Even scarier than AI video face-swapping! DeepMind's new AI can generate realistic videos

Publisher:EEWorld资讯Latest update time:2019-07-25 Source: EEWORLDKeywords:DeepMind Reading articles on mobile phones Scan QR code
Read articles on your mobile phone anytime, anywhere


Recently, DeepMind researchers developed an artificial intelligence model called Dual Video Discriminator GAN (DVD-GAN), which can generate highly realistic and coherent 256 x 256 pixel videos of up to 48 frames by learning a series of YouTube video datasets.


At present, the research results of DVD-GAN have been published on arxiv on July 15, 2019, US time, titled "Efficient Video Generation on Complex Datasets".



It is more difficult for AI to fake videos than pictures


Recently, FaceApp developed by Russian AI researchers has become a big hit. This app can change the age, appearance, hair color and gender of users' selfies through artificial intelligence technology, and can even generate photos of fictional characters. This allows people to experience the fun that artificial intelligence technology brings to our lives up close.


But has anyone ever thought that these technologies could one day be applied to video?


If BigGAN is an image generator developed by DeepMind in the image field that can generate highly realistic images, then DVD-GAN developed by DeepMind researchers is the latest breakthrough in artificial intelligence in the field of video clip generation.


Generating natural videos is a major challenge for generative modeling, and is also plagued by increased data complexity and computational requirements, the researchers said in the paper.


Therefore, previous researchers in the industry have almost always focused on relatively simple datasets or used limited temporal information to reduce the complexity of the task when studying the field of video generation.

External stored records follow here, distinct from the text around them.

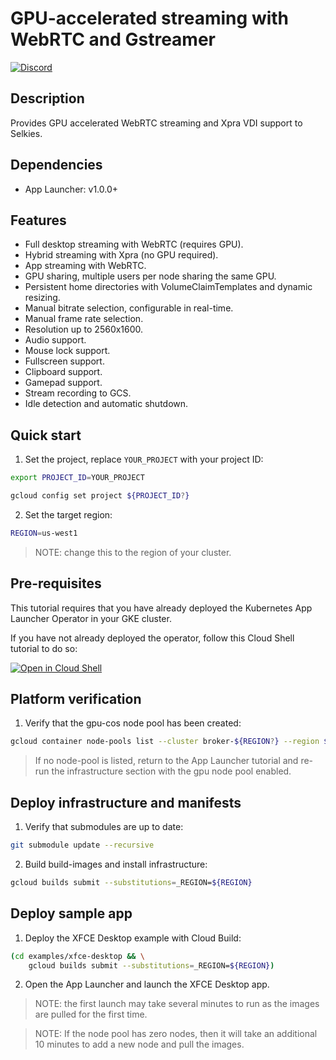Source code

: # GPU-accelerated streaming with WebRTC and Gstreamer

[![Discord](https://img.shields.io/discord/798699922223398942?logo=discord)](https://discord.gg/wDNGDeSW5F)

## Description

Provides GPU accelerated WebRTC streaming and Xpra VDI support to Selkies.

## Dependencies

- App Launcher: v1.0.0+

## Features

- Full desktop streaming with WebRTC (requires GPU).
- Hybrid streaming with Xpra (no GPU required).
- App streaming with WebRTC.
- GPU sharing, multiple users per node sharing the same GPU.
- Persistent home directories with VolumeClaimTemplates and dynamic resizing.
- Manual bitrate selection, configurable in real-time.
- Manual frame rate selection.
- Resolution up to 2560x1600.
- Audio support.
- Mouse lock support.
- Fullscreen support.
- Clipboard support.
- Gamepad support.
- Stream recording to GCS.
- Idle detection and automatic shutdown.

## Quick start

1. Set the project, replace `YOUR_PROJECT` with your project ID:

```bash
export PROJECT_ID=YOUR_PROJECT
```

```bash
gcloud config set project ${PROJECT_ID?}
```

2. Set the target region:

```bash
REGION=us-west1
```

> NOTE: change this to the region of your cluster.

## Pre-requisites

This tutorial requires that you have already deployed the Kubernetes App Launcher Operator in your GKE cluster.

If you have not already deployed the operator, follow this Cloud Shell tutorial to do so:

[![Open in Cloud Shell](https://gstatic.com/cloudssh/images/open-btn.svg)](https://ssh.cloud.google.com/cloudshell/editor?cloudshell_git_repo=https://github.com/selkies-project/selkies&cloudshell_git_branch=master&cloudshell_tutorial=setup/README.md)

## Platform verification

1. Verify that the gpu-cos node pool has been created:

```bash
gcloud container node-pools list --cluster broker-${REGION?} --region ${REGION?} --filter name~gpu-cos
```

> If no node-pool is listed, return to the App Launcher tutorial and re-run the infrastructure section with the gpu node pool enabled.

## Deploy infrastructure and manifests

1. Verify that submodules are up to date:

```bash
git submodule update --recursive
```

2. Build build-images and install infrastructure:

```bash
gcloud builds submit --substitutions=_REGION=${REGION}
```

## Deploy sample app

1. Deploy the XFCE Desktop example with Cloud Build:

```bash
(cd examples/xfce-desktop && \
    gcloud builds submit --substitutions=_REGION=${REGION})
```

2. Open the App Launcher and launch the XFCE Desktop app.

> NOTE: the first launch may take several minutes to run as the images are pulled for the first time.

> NOTE: If the node pool has zero nodes, then it will take an additional 10 minutes to add a new node and pull the images.
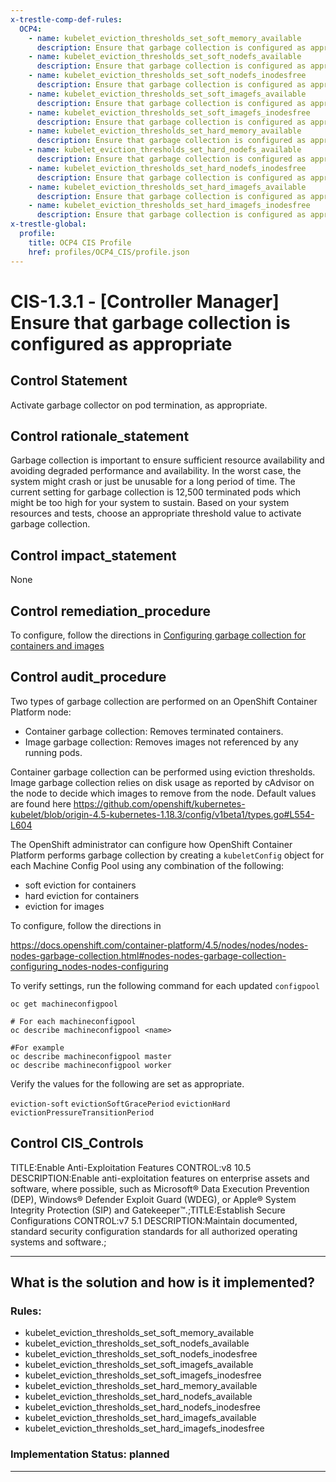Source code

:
```yaml
---
x-trestle-comp-def-rules:
  OCP4:
    - name: kubelet_eviction_thresholds_set_soft_memory_available
      description: Ensure that garbage collection is configured as appropriate
    - name: kubelet_eviction_thresholds_set_soft_nodefs_available
      description: Ensure that garbage collection is configured as appropriate
    - name: kubelet_eviction_thresholds_set_soft_nodefs_inodesfree
      description: Ensure that garbage collection is configured as appropriate
    - name: kubelet_eviction_thresholds_set_soft_imagefs_available
      description: Ensure that garbage collection is configured as appropriate
    - name: kubelet_eviction_thresholds_set_soft_imagefs_inodesfree
      description: Ensure that garbage collection is configured as appropriate
    - name: kubelet_eviction_thresholds_set_hard_memory_available
      description: Ensure that garbage collection is configured as appropriate
    - name: kubelet_eviction_thresholds_set_hard_nodefs_available
      description: Ensure that garbage collection is configured as appropriate
    - name: kubelet_eviction_thresholds_set_hard_nodefs_inodesfree
      description: Ensure that garbage collection is configured as appropriate
    - name: kubelet_eviction_thresholds_set_hard_imagefs_available
      description: Ensure that garbage collection is configured as appropriate
    - name: kubelet_eviction_thresholds_set_hard_imagefs_inodesfree
      description: Ensure that garbage collection is configured as appropriate
x-trestle-global:
  profile:
    title: OCP4 CIS Profile
    href: profiles/OCP4_CIS/profile.json
---
```


# CIS-1.3.1 - \[Controller Manager\] Ensure that garbage collection is configured as appropriate

## Control Statement

Activate garbage collector on pod termination, as appropriate.

## Control rationale_statement

Garbage collection is important to ensure sufficient resource availability and avoiding degraded performance and availability. In the worst case, the system might crash or just be unusable for a long period of time. The current setting for garbage collection is 12,500 terminated pods which might be too high for your system to sustain. Based on your system resources and tests, choose an appropriate threshold value to activate garbage collection.

## Control impact_statement

None

## Control remediation_procedure

To configure, follow the directions in [Configuring garbage collection for containers and images](
https://docs.openshift.com/container-platform/4.5/nodes/nodes/nodes-nodes-garbage-collection.html#nodes-nodes-garbage-collection-configuring_nodes-nodes-configuring)

## Control audit_procedure

Two types of garbage collection are performed on an OpenShift Container Platform node: 

- Container garbage collection: Removes terminated containers.
- Image garbage collection: Removes images not referenced by any running pods.

Container garbage collection can be performed using eviction thresholds. Image garbage collection relies on disk usage as reported by cAdvisor on the node to decide which images to remove from the node. Default values are found here https://github.com/openshift/kubernetes-kubelet/blob/origin-4.5-kubernetes-1.18.3/config/v1beta1/types.go#L554-L604

The OpenShift administrator can configure how OpenShift Container Platform performs garbage collection by creating a `kubeletConfig` object for each Machine Config Pool using any combination of the following:

- soft eviction for containers
- hard eviction for containers
- eviction for images

To configure, follow the directions in 

https://docs.openshift.com/container-platform/4.5/nodes/nodes/nodes-nodes-garbage-collection.html#nodes-nodes-garbage-collection-configuring_nodes-nodes-configuring

To verify settings, run the following command for each updated `configpool`

```
oc get machineconfigpool

# For each machineconfigpool
oc describe machineconfigpool <name>

#For example
oc describe machineconfigpool master
oc describe machineconfigpool worker
```

Verify the values for the following are set as appropriate.

`eviction-soft`
`evictionSoftGracePeriod`
`evictionHard`
`evictionPressureTransitionPeriod`

## Control CIS_Controls

TITLE:Enable Anti-Exploitation Features CONTROL:v8 10.5 DESCRIPTION:Enable anti-exploitation features on enterprise assets and software, where possible, such as Microsoft® Data Execution Prevention (DEP), Windows® Defender Exploit Guard (WDEG), or Apple® System Integrity Protection (SIP) and Gatekeeper™.;TITLE:Establish Secure Configurations CONTROL:v7 5.1 DESCRIPTION:Maintain documented, standard security configuration standards for all authorized operating systems and software.;

______________________________________________________________________

## What is the solution and how is it implemented?

<!-- For implementation status enter one of: implemented, partial, planned, alternative, not-applicable -->

<!-- Note that the list of rules under ### Rules: is read-only and changes will not be captured after assembly to JSON -->

<!-- Add control implementation description here for control: CIS-1.3.1 -->

### Rules:

  - kubelet_eviction_thresholds_set_soft_memory_available
  - kubelet_eviction_thresholds_set_soft_nodefs_available
  - kubelet_eviction_thresholds_set_soft_nodefs_inodesfree
  - kubelet_eviction_thresholds_set_soft_imagefs_available
  - kubelet_eviction_thresholds_set_soft_imagefs_inodesfree
  - kubelet_eviction_thresholds_set_hard_memory_available
  - kubelet_eviction_thresholds_set_hard_nodefs_available
  - kubelet_eviction_thresholds_set_hard_nodefs_inodesfree
  - kubelet_eviction_thresholds_set_hard_imagefs_available
  - kubelet_eviction_thresholds_set_hard_imagefs_inodesfree

### Implementation Status: planned

______________________________________________________________________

This time, DeepMind researchers focused on the tasks of video synthesis and video prediction, extending the powerful functions and realistic effects of the generative image model to the video field.


DVD-GAN: Based on the BigGAN model structure


The researchers built a DVD-GAN system based on the BigGAN model structure and introduced a series of adjustments for video generation, enabling DVD-GAN to be trained on Kinetics-600.


Kinetics-600 is a training dataset compiled from 500,000 10-second high-resolution YouTube video clips, originally made for recognizing human actions, and is an order of magnitude larger than other commonly used corpora.


At the same time, the researchers said Kinetics-600's diverse features can eliminate their concerns about overfitting, which mainly refers to the phenomenon that the model selected in machine learning contains too many parameters, resulting in the model predicting known data well but predicting unknown data poorly.


On the other hand, DeepMind researchers use generative adversarial learning to provide a learning signal that can generate actions.

In addition, DVD-GAN has a separate Transformer module that allows learning information to propagate within the integrated AI model.



Training takes 12 to 96 hours to generate videos


The research paper shows that after training for 12 to 96 hours on Google's third-generation TPU, DVD-GAN can successfully generate videos that contain the composition and movement of objects, as well as various complex textures.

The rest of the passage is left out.